A look at the day ahead in European and global markets from
Vidya Ranganathan
A holiday in Japan is giving markets time to digest the
BOJ's momentous monetary policy decision and to focus on the
equally consequential Fed policy decision due Wednesday.
Before that, there's German inflation data and the more
intensely debated UK inflation numbers that markets reckon the
Bank of England has been misreading.
The BoE meets on Thursday and is expected to hold rates. A
first easing in June is put at 50-50, with 25 bps fully priced
in for August and 60 bps for all of 2024..
Already a top performer among major currencies this year,
sterling made more headway against the yen overnight,
as did the euro rising to 16-year highs against the
yen.
For, while the BOJ has abandoned negative rates, the yen
remains undeniably the cheapest funding currency on the block,
and the Fed's certain to drive that message home further.
The U.S. central bank is considered certain to keep rates at
5.25-5.5% on Wednesday and all eyes will be on the FOMC dot
plots for rates and inflation.
Analysts assume policy makers will look through the recent
run of unhelpfully high inflation readings as a seasonal and
statistical aberration, but there has to be a risk the median
dot plot shifts to two 25 bps rate cuts this year rather than
the former three cuts.
Futures now imply markets have pushed back the
timing for the first Fed cut to June, and maybe even July.

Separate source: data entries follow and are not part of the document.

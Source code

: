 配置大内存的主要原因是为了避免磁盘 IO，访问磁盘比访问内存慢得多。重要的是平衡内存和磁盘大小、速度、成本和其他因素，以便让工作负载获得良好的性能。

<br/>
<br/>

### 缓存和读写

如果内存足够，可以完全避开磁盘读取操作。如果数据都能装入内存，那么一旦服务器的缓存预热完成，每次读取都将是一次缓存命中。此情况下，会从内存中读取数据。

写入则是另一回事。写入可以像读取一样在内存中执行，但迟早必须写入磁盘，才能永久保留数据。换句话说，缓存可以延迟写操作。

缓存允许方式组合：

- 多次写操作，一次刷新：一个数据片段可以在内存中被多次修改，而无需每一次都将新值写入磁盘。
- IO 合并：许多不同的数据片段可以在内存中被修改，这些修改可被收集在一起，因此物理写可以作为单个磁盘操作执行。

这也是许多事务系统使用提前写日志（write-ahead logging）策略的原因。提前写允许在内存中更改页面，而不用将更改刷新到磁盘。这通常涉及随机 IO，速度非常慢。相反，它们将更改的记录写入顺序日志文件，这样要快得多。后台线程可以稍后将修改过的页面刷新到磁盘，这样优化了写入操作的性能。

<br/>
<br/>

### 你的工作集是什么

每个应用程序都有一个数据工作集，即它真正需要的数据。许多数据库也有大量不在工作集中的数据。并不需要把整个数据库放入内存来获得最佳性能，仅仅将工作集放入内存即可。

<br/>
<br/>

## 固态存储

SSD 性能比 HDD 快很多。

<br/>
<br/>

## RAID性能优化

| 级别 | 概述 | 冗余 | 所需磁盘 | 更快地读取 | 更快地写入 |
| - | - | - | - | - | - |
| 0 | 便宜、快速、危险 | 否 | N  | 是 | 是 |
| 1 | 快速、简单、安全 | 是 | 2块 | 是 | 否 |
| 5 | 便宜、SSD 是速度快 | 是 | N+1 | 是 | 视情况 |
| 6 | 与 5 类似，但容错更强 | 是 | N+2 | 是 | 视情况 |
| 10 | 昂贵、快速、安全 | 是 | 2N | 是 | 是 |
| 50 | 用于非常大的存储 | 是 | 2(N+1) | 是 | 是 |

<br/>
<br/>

A slew of European Central Bank officials including
Christine Lagarde speak later in the day. Some officials have
endorsed June as the likely month to start discussing ECB rate
cuts.
Luxury stocks in Europe will be in focus after Kering
warned on Tuesday that its first-quarter sales are
likely to drop by around 10%, weighed by star label Gucci,
knocking back hopes that it had stemmed sales declines.
Key developments that could influence markets on Wednesday:
Data: UK inflation, German inflation, Euro zone consumer
confidence, FOMC.
Speakers: ECB policymaker Pablo Hernandez de Cos; ECB
President Christine Lagarde, chief economist Philip Lane Lagarde
and board member Isabel Schnabel at a conference in Frankfurt.
Debt auctions: Germany-Reopening of 28-year debt.